More than 700 celebrity faces, autographs will have permanent home at KU library

John Tibbetts is pictured, along with some of the celebrity portraits he's painted and had autographed, in this 2004 Journal-World file photo. Tibbetts is an associate professor of film and media studies at the University of Kansas.

Famous writers, musicians, actors, sports figures — University of Kansas associate professor of film and media studies John Tibbetts has interviewed and painted portraits of more than 700 such personalities. Those portraits, all signed by their subjects, will have a permanent home at KU’s Spencer Research Library.

KU Libraries announced this month that Tibbetts is gifting the portraits to the library through a multi-year series of donations.

Through his career as a TV and radio broadcast journalist and as a scholar at KU, Tibbetts gained interviews with hundreds of celebrities and public figures, according to KU Libraries.
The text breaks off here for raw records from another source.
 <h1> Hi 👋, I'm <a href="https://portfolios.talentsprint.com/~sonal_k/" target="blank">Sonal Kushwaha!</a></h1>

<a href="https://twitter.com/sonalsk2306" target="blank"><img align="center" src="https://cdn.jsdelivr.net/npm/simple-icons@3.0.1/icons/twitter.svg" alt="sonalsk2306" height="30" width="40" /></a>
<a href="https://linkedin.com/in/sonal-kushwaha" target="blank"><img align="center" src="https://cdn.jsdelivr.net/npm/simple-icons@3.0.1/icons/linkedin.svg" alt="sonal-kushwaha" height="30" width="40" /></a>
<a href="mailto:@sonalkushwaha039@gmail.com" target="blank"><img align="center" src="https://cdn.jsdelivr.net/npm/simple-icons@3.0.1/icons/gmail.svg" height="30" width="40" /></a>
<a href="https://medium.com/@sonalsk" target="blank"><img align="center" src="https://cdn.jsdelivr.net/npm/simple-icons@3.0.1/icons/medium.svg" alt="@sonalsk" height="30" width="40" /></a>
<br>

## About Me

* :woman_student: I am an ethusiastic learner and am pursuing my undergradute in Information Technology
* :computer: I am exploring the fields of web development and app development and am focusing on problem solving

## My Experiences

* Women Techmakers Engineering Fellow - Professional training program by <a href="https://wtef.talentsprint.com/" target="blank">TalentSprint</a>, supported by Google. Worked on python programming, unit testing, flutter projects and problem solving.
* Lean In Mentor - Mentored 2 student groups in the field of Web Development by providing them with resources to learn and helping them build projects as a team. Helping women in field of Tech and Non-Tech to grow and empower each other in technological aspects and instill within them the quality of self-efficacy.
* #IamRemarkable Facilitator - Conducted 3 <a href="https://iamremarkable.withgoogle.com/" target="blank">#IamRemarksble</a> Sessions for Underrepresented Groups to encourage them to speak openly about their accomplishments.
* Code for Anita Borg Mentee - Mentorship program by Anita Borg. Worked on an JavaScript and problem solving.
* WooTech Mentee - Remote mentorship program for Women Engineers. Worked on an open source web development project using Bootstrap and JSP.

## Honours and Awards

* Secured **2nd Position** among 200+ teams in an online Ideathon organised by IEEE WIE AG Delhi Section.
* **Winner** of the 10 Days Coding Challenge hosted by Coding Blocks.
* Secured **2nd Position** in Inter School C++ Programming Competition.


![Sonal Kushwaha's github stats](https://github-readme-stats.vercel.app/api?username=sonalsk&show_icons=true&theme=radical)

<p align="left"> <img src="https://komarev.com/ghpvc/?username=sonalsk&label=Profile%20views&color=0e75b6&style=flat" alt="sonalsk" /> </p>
For more than 40 years, he created pen-and-ink and watercolor portraits of such personalities, then asked them to sign the portraits during his interviews.

John Tibbetts is pictured, along with some of the celebrity portraits he's painted and had autographed, in this 2004 Journal-World file photo. Tibbetts is an associate professor of film and media studies at the University of Kansas.

The first installment given to the library will feature writers, musicians, broadcasters and sports figures — bandleader Cab Calloway, opera singers Kathleen Battle and Luciano Pavarotti, cellist Yo-Yo Ma and composer Philip Glass, among others, according to KU Libraries. Additional installments will feature film, television and theater performers.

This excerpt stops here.